# Computer won't start. Screen blank.



## bauhsoj (Apr 20, 2005)

I recently built a custom computer with an ASUS M3N72-D motherboard, Athlon 64 X2, and Cooler Master Real Power Pro 650W power supply. I booted it up, no problems. Started installing Windows, no problem. After Windows finished installing I realized I had the boot order of the drives incorrect, so shut things down, touched the case to ground myself, then switched the two SATA drive connections, closed it back up and powered on.

When the power came on this time, I get nothing. No booting, no beeps, just a black screen. The monitor shows no activity.

Have no idea what is going on here. Can anyone help me figure this one out?


----------



## bauhsoj (Apr 20, 2005)

OK, so right after I posted this, I got the apparently bright idea to completely turn off the power supply. It solved the problem and the computer boots now.

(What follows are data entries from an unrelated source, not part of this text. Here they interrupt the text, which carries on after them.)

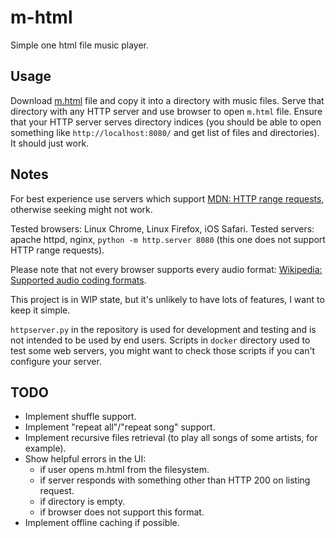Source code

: # m-html

Simple one html file music player.

## Usage

Download [m.html](https://raw.githubusercontent.com/vbezhenar/m-html/main/m.html) file and copy it into a directory with
music files. Serve that directory with any HTTP server and use browser to open
`m.html` file. Ensure that your HTTP server serves directory indices (you should be able to open something
like `http://localhost:8080/` and get list of files and directories). It should just work.

## Notes

For best experience use servers which support
[MDN: HTTP range requests](https://developer.mozilla.org/en-US/docs/Web/HTTP/Range_requests), otherwise seeking might
not work.

Tested browsers: Linux Chrome, Linux Firefox, iOS Safari. Tested servers: apache httpd, nginx,
`python -m http.server 8080` (this one does not support HTTP range requests).

Please note that not every browser supports every audio format:
[Wikipedia: Supported audio coding formats](https://en.wikipedia.org/wiki/HTML5_audio#Supported_audio_coding_formats).

This project is in WIP state, but it's unlikely to have lots of features, I want to keep it simple.

`httpserver.py` in the repository is used for development and testing and is not intended to be used by end users.
Scripts in `docker` directory used to test some web servers, you might want to check those scripts if you can't
configure your server.

## TODO

* Implement shuffle support.
* Implement "repeat all"/"repeat song" support.
* Implement recursive files retrieval (to play all songs of some artists, for example).
* Show helpful errors in the UI:
    * if user opens m.html from the filesystem.
    * if server responds with something other than HTTP 200 on listing request.
    * if directory is empty.
    * if browser does not support this format.
* Implement offline caching if possible.
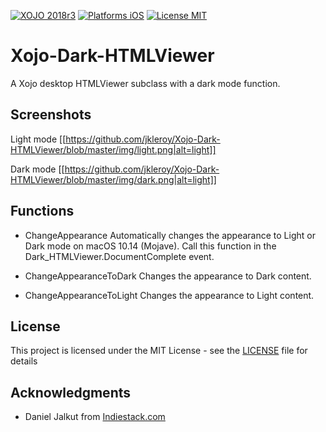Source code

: [![XOJO 2018r3](https://img.shields.io/badge/XOJO-2018r3-71AF3A.svg)](https://www.xojo.com/)
[![Platforms iOS](https://img.shields.io/badge/Platform-Desktop-lightgray.svg?style=flat)](http://www.apple.com/ios/)
[![License MIT](https://img.shields.io/badge/license-MIT-blue.svg)](https://opensource.org/licenses/MIT)

# Xojo-Dark-HTMLViewer
A Xojo desktop HTMLViewer subclass with a dark mode function.

## Screenshots

Light mode
[[https://github.com/jkleroy/Xojo-Dark-HTMLViewer/blob/master/img/light.png|alt=light]]

Dark mode
[[https://github.com/jkleroy/Xojo-Dark-HTMLViewer/blob/master/img/dark.png|alt=light]]


## Functions

* ChangeAppearance
Automatically changes the appearance to Light or Dark mode on macOS 10.14 (Mojave).
Call this function in the Dark_HTMLViewer.DocumentComplete event.

* ChangeAppearanceToDark
Changes the appearance to Dark content.

* ChangeAppearanceToLight
Changes the appearance to Light content.



## License

This project is licensed under the MIT License - see the [LICENSE](LICENSE) file for details

## Acknowledgments

* Daniel Jalkut from [Indiestack.com](https://indiestack.com/2018/10/supporting-dark-mode-in-app-web-content/)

Would love to know why this makes a difference. :4-dontkno


----------



## greenbrucelee (Apr 24, 2007)

did you have the psu on before cooneting everything up? If so when the computer was plugged in the initial jolt could have made a minor spike which the psu didn't like.


----------



## bauhsoj (Apr 20, 2005)

Yep, sure did! Could that have damaged anything?


----------



## greenbrucelee (Apr 24, 2007)

it could have but if its working now then I wouldn't worry too much. Test the psu with a multimeter or download sensor veiw o make sure the voltages are ok.

If you do start getting intermittant or strange issues then your psu is probably the first thing to suspect.


----------



## bauhsoj (Apr 20, 2005)

The system booted just fine for a while and now I can't get it to go past the motherboard intro screen. The motherboard is an "ASUS M3N72-D". Can't enter Setup by pressing delete or display the BIOS POST message by pressing tab. The screen is just frozen on that initial motherboard message image.

Just discovered that no system beeps are sounding because my supposedly super awesome Thermaltake Armor+ MX case doesn't come with a built in speaker for the motherboard to send the beeps to. 

How do I test the PSU with a multimeter since I can't get it to start so I can use a sensor program?

Suckiest part is, I had another problem happen a while back preventing the computer from functioning at all, so I sent ALL my parts in for manufacturer replacement and bought a top of the line PSU just to be safe. Now I am having this problem.


----------



## Tyree (May 10, 2009)

The speaker should have came with the Mobo.
http://www.techsupportforum.com/f210/test-your-power-supply-with-a-multi-meter-151526.html


----------